The Wusthof Kitchen Shears have the strength of the Wusthof name behind them and hundreds of positive Amazon reviews—but after snagging some parchment and struggling with some chicken bones, it was clear they didn’t quite measure up to the rest of the pack. Also, I found the small, firm handles quite uncomfortable—and almost disqualified them for that alone.
For inexpensive-but-effective pair of shears choose Oxo Good Grips Multipurpose Kitchen & Herb Scissors. The handles are comfortable and the shears are lightweight but balanced. For a more luxurious (and expensive) option that offers more bells and whistles—like a bottle opener, a nutcracker, a jar opener, a flathead screwdriver bit, and a bone notcher—choose the Shun Kitchen Shears.
11 Uses for Kitchen Shears
Now that you’re familiar with the best kitchen shears, let’s take a look at some of the ways they come in handy. Here are just a few of our favorite ways to use these versatile kitchen tools.
1. Snip fresh herbs and leafy greens.
The easiest way to pull thyme leaves off their stems is to strip them with your fingers, right? Yeah, well, that rarely works—the tender stem breaks more often than not. Next time, take scissors to the leaves and snip them off the stems. Use scissors to quickly chop pretty much any tender herbs: chives, parsley, basil, whatever. Or use them to cut leafy greens into bite-size pieces for a salad.

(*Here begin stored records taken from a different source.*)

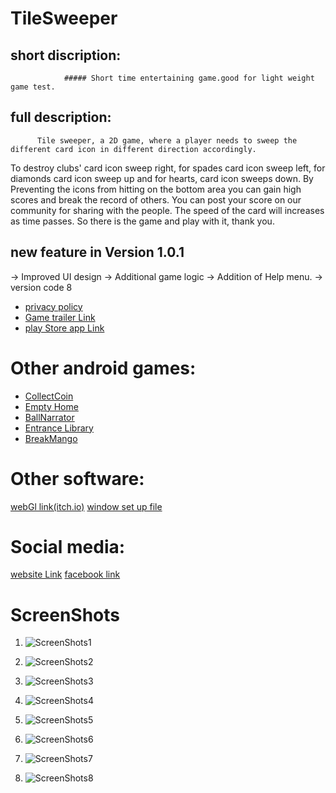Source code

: # TileSweeper

## short discription: 
                ##### Short time entertaining game.good for light weight game test.



## full description:

          Tile sweeper, a 2D game, where a player needs to sweep the different card icon in different direction accordingly. 
   To destroy clubs' card icon sweep right, for spades card icon sweep left, for diamonds card icon sweep up and for hearts, card icon sweeps down. 
   By Preventing the icons from hitting on the bottom area you can gain high scores and break the record of others.
   You can post your score on our community for sharing with the people. The speed of the card will increases as time passes.
   So there is the game and play with it, thank you.
   
	
  
 ## new feature in Version 1.0.1

-> Improved UI design
-> Additional game logic
-> Addition of Help menu.
-> version code 8

  
  
*  [privacy policy]( https://yesicbap.blogspot.com/p/privacy-policy-yesicbap-built_15.html)
*  [Game trailer Link](https://youtu.be/ua4JCa06x1w)
*  [play Store app Link](https://play.google.com/store/apps/details?id=com.basant.yesicbap.tilesweeper)
 
   

  

# Other android games:

* [CollectCoin](https://play.google.com/store/apps/details?id=com.basant.yesicbap.collectcoin)
* [Empty Home](https://play.google.com/store/apps/details?id=com.basant.yesicbap.emptyhome)
* [BallNarrator](https://play.google.com/store/apps/details?id=com.basant.yesicbap.ballnarrator)
* [Entrance Library](https://play.google.com/store/apps/details?id=com.basant.yesicbap.entrancelibrary)
* [BreakMango ]( https://play.google.com/store/apps/details?id=com.basant.yesicbap.breakmango)


  
# Other software:
[ webGl link(itch.io)](https://basant-bhandari.itch.io/breakmango)
[ window set up file](https://drive.google.com/file/d/1j7G1PoZ48xkr9HleUjXOVAIG8k_pME0A/view?usp=sharing)





# Social media:
[website Link](https://yesicbap.blogspot.com/)
[facebook link](https://www.facebook.com/Yesicbap-107713864201843/?view_public_for=107713864201843)



# ScreenShots

1. ![ScreenShots1](/version1.0.1_8_new_screenshots/Screenshot_20200624-012339.png)

1. ![ScreenShots2](/version1.0.1_8_new_screenshots/Screenshot_20200624-194550.png)

1. ![ScreenShots3](/version1.0.1_8_new_screenshots/Screenshot_20200624-194556.png)

1. ![ScreenShots4](/version1.0.1_8_new_screenshots/Screenshot_20200624-194617.png)

1. ![ScreenShots5](/version1.0.1_8_new_screenshots/Screenshot_20200624-194627.png)

1. ![ScreenShots6](/version1.0.1_8_new_screenshots/Screenshot_20200624-194632.png)

1. ![ScreenShots7](/version1.0.1_8_new_screenshots/Screenshot_20200624-194638.png)

1. ![ScreenShots8](/version1.0.1_8_new_screenshots/Screenshot_20200624-194655.png)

2. Break down a chicken and trim off fat.
Sure, you can pick up chicken parts at a butcher or grocery store, but it’s much more cost efficient to buy a whole chicken and butcher it yourself. Using kitchen shears (which, fittingly, are also known as poultry shears) to cut through the meat and joints of the bird is not only easier than using a knife, it’s much safer. Then use the shears to trim away any unwanted fat.
3. Cut pizza, focaccia, and more.
If you’ve ever visited Rome and sampled the city’s popular popular pizza al taglio, which is sold in rectangular or square slices by weight, then you’ve had a pair of scissors-sliced pizza before. Who says you can’t slice your pie at home with them, too? Shears are also perfect for cutting focaccia or a gooey quesadilla.
4. Turn a can of whole tomatoes into chopped tomatoes.
The last time I tried to break up whole canned tomatoes with my hands juice squirted in all directions, resulting in a stained shirt and a late-night run out for stain remover. Don’t do what I did. Instead, put the sharp blades of kitchen shears right into the open can and chop up the tomatoes before you empty the can.
5. Slice bacon into lardons.
Lardons are a fancy French word for bacon cut into small, matchstick-size strips. Go old school in a classic French salad Lyonnaise or new school in a kale and Brussels sprouts salad. The same goes for pancetta, or use your shears to cut prosciutto into strips for pasta.
6. Trim off vegetable ends.
Use kitchen shears to ease your vegetable prep: snip of the ends of green beans, stalky asparagus stems, and the sharp pointed ends of artichoke leaves.
7. Make tortilla chips.
8. Cut up dried fruit.
Dried figs, apricots, and prunes can be a gooey nightmare to cut up with chef’s knives—kitchen shears eliminate all of that.
9. Shredding lettuce and cabbage.
No surprise here. Slicing up lettuce or cabbage for a slaw is easy breezy with shears.
10. Carving a turkey.
Kitchen shears aren’t just for chicken, of course. They’re also great for cutting through joints or getting a better angle on a large, unwieldy bird at Thanksgiving.
11. Cleaning shrimp.
You can blast right through the shell with a high-quality pair of kitchen shears.